• _Directions for this task_
Your job is to retype the records exactly while dropping every picture.
------ Records ------
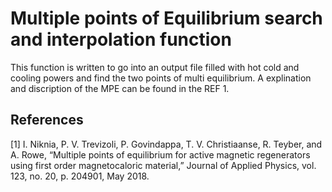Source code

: # Multiple points of Equilibrium search and interpolation function

This function is written to go into an output file filled with hot cold and cooling powers and find the two points of multi equilibrium. A explination and discription of the MPE can be found in the REF 1. 


## References

[1] I. Niknia, P. V. Trevizoli, P. Govindappa, T. V. Christiaanse, R. Teyber, and A. Rowe, “Multiple points of equilibrium for active magnetic regenerators using first order magnetocaloric material,” Journal of Applied Physics, vol. 123, no. 20, p. 204901, May 2018.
------
• _Your solution_
Source code

: # Multiple points of Equilibrium search and interpolation function

This function is written to go into an output file filled with hot cold and cooling powers and find the two points of multi equilibrium. A explination and discription of the MPE can be found in the REF 1. 


## References

[1] I. Niknia, P. V. Trevizoli, P. Govindappa, T. V. Christiaanse, R. Teyber, and A. Rowe, “Multiple points of equilibrium for active magnetic regenerators using first order magnetocaloric material,” Journal of Applied Physics, vol. 123, no. 20, p. 204901, May 2018.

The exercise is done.